Brief:
Exactly as given, reproduce the records in full.

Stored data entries
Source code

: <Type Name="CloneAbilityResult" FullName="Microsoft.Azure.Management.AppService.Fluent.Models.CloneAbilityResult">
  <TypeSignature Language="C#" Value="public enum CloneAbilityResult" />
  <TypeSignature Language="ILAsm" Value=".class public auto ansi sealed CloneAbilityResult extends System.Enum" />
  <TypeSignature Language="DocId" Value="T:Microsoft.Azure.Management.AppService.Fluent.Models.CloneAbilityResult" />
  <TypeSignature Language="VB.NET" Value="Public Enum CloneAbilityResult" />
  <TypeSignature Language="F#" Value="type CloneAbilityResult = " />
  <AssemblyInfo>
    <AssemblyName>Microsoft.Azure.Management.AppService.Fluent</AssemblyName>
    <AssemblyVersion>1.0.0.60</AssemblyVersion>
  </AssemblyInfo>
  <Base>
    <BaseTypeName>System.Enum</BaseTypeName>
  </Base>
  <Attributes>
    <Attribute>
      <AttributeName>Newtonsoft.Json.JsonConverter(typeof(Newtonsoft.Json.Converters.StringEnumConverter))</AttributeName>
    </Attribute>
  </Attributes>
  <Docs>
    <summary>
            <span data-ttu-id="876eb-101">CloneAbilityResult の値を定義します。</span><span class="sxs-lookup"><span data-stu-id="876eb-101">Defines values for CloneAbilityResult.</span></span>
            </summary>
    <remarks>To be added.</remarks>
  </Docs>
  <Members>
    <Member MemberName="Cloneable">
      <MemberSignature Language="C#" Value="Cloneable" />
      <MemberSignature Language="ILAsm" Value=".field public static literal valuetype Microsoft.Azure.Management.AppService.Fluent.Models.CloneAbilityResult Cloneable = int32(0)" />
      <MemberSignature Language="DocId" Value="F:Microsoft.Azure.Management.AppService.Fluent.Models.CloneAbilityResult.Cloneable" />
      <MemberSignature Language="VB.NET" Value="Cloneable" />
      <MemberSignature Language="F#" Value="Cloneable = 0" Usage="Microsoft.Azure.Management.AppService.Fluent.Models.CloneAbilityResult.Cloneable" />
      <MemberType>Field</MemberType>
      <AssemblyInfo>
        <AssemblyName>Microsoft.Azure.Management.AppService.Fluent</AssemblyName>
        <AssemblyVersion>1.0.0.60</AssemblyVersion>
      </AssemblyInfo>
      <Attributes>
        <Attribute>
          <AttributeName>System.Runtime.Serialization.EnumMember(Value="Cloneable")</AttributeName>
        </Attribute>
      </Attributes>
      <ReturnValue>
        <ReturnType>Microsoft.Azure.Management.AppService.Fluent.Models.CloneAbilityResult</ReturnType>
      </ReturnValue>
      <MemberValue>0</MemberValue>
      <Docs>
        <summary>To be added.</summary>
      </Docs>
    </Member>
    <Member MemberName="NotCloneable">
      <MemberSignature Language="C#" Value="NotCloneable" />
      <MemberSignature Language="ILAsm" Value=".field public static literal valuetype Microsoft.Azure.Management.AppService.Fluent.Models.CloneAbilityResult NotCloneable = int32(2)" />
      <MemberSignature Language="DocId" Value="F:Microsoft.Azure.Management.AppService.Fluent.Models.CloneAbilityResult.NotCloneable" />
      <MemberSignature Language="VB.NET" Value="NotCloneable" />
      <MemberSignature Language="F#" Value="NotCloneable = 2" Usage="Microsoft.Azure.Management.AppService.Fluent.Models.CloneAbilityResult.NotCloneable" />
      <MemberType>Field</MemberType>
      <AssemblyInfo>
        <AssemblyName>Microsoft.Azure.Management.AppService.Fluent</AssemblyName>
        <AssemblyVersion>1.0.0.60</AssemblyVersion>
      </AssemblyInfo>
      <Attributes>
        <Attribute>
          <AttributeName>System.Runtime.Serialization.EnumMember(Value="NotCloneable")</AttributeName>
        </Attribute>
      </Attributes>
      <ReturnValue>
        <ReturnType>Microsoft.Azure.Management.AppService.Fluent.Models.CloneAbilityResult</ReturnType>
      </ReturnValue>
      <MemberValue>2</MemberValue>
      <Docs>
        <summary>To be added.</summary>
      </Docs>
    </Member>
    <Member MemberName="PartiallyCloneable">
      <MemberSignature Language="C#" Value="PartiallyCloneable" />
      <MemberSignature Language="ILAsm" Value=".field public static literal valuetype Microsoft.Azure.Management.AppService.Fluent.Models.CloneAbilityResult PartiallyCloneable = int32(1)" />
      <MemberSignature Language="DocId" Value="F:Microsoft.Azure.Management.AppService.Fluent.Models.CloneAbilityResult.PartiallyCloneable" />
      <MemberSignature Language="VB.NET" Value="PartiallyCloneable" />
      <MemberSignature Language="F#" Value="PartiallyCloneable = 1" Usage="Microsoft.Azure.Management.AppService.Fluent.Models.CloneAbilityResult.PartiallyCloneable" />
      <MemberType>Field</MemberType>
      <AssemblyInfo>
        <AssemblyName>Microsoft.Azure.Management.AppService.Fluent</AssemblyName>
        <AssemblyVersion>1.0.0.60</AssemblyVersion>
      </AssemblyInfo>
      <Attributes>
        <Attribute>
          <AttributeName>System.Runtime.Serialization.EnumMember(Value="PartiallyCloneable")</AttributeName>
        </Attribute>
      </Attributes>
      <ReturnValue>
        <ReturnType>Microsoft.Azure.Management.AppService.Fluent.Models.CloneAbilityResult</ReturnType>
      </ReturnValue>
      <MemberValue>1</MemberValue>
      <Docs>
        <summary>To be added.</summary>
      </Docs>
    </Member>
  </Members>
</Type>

Result of the exercise:
Source code

: <Type Name="CloneAbilityResult" FullName="Microsoft.Azure.Management.AppService.Fluent.Models.CloneAbilityResult">
  <TypeSignature Language="C#" Value="public enum CloneAbilityResult" />
  <TypeSignature Language="ILAsm" Value=".class public auto ansi sealed CloneAbilityResult extends System.Enum" />
  <TypeSignature Language="DocId" Value="T:Microsoft.Azure.Management.AppService.Fluent.Models.CloneAbilityResult" />
  <TypeSignature Language="VB.NET" Value="Public Enum CloneAbilityResult" />
  <TypeSignature Language="F#" Value="type CloneAbilityResult = " />
  <AssemblyInfo>
    <AssemblyName>Microsoft.Azure.Management.AppService.Fluent</AssemblyName>
    <AssemblyVersion>1.0.0.60</AssemblyVersion>
  </AssemblyInfo>
  <Base>
    <BaseTypeName>System.Enum</BaseTypeName>
  </Base>
  <Attributes>
    <Attribute>
      <AttributeName>Newtonsoft.Json.JsonConverter(typeof(Newtonsoft.Json.Converters.StringEnumConverter))</AttributeName>
    </Attribute>
  </Attributes>
  <Docs>
    <summary>
            <span data-ttu-id="876eb-101">CloneAbilityResult の値を定義します。</span><span class="sxs-lookup"><span data-stu-id="876eb-101">Defines values for CloneAbilityResult.</span></span>
            </summary>
    <remarks>To be added.</remarks>
  </Docs>
  <Members>
    <Member MemberName="Cloneable">
      <MemberSignature Language="C#" Value="Cloneable" />
      <MemberSignature Language="ILAsm" Value=".field public static literal valuetype Microsoft.Azure.Management.AppService.Fluent.Models.CloneAbilityResult Cloneable = int32(0)" />
      <MemberSignature Language="DocId" Value="F:Microsoft.Azure.Management.AppService.Fluent.Models.CloneAbilityResult.Cloneable" />
      <MemberSignature Language="VB.NET" Value="Cloneable" />
      <MemberSignature Language="F#" Value="Cloneable = 0" Usage="Microsoft.Azure.Management.AppService.Fluent.Models.CloneAbilityResult.Cloneable" />
      <MemberType>Field</MemberType>
      <AssemblyInfo>
        <AssemblyName>Microsoft.Azure.Management.AppService.Fluent</AssemblyName>
        <AssemblyVersion>1.0.0.60</AssemblyVersion>
      </AssemblyInfo>
      <Attributes>
        <Attribute>
          <AttributeName>System.Runtime.Serialization.EnumMember(Value="Cloneable")</AttributeName>
        </Attribute>
      </Attributes>
      <ReturnValue>
        <ReturnType>Microsoft.Azure.Management.AppService.Fluent.Models.CloneAbilityResult</ReturnType>
      </ReturnValue>
      <MemberValue>0</MemberValue>
      <Docs>
        <summary>To be added.</summary>
      </Docs>
    </Member>
    <Member MemberName="NotCloneable">
      <MemberSignature Language="C#" Value="NotCloneable" />
      <MemberSignature Language="ILAsm" Value=".field public static literal valuetype Microsoft.Azure.Management.AppService.Fluent.Models.CloneAbilityResult NotCloneable = int32(2)" />
      <MemberSignature Language="DocId" Value="F:Microsoft.Azure.Management.AppService.Fluent.Models.CloneAbilityResult.NotCloneable" />
      <MemberSignature Language="VB.NET" Value="NotCloneable" />
      <MemberSignature Language="F#" Value="NotCloneable = 2" Usage="Microsoft.Azure.Management.AppService.Fluent.Models.CloneAbilityResult.NotCloneable" />
      <MemberType>Field</MemberType>
      <AssemblyInfo>
        <AssemblyName>Microsoft.Azure.Management.AppService.Fluent</AssemblyName>
        <AssemblyVersion>1.0.0.60</AssemblyVersion>
      </AssemblyInfo>
      <Attributes>
        <Attribute>
          <AttributeName>System.Runtime.Serialization.EnumMember(Value="NotCloneable")</AttributeName>
        </Attribute>
      </Attributes>
      <ReturnValue>
        <ReturnType>Microsoft.Azure.Management.AppService.Fluent.Models.CloneAbilityResult</ReturnType>
      </ReturnValue>
      <MemberValue>2</MemberValue>
      <Docs>
        <summary>To be added.</summary>
      </Docs>
    </Member>
    <Member MemberName="PartiallyCloneable">
      <MemberSignature Language="C#" Value="PartiallyCloneable" />
      <MemberSignature Language="ILAsm" Value=".field public static literal valuetype Microsoft.Azure.Management.AppService.Fluent.Models.CloneAbilityResult PartiallyCloneable = int32(1)" />
      <MemberSignature Language="DocId" Value="F:Microsoft.Azure.Management.AppService.Fluent.Models.CloneAbilityResult.PartiallyCloneable" />
      <MemberSignature Language="VB.NET" Value="PartiallyCloneable" />
      <MemberSignature Language="F#" Value="PartiallyCloneable = 1" Usage="Microsoft.Azure.Management.AppService.Fluent.Models.CloneAbilityResult.PartiallyCloneable" />
      <MemberType>Field</MemberType>
      <AssemblyInfo>
        <AssemblyName>Microsoft.Azure.Management.AppService.Fluent</AssemblyName>
        <AssemblyVersion>1.0.0.60</AssemblyVersion>
      </AssemblyInfo>
      <Attributes>
        <Attribute>
          <AttributeName>System.Runtime.Serialization.EnumMember(Value="PartiallyCloneable")</AttributeName>
        </Attribute>
      </Attributes>
      <ReturnValue>
        <ReturnType>Microsoft.Azure.Management.AppService.Fluent.Models.CloneAbilityResult</ReturnType>
      </ReturnValue>
      <MemberValue>1</MemberValue>
      <Docs>
        <summary>To be added.</summary>
      </Docs>
    </Member>
  </Members>
</Type>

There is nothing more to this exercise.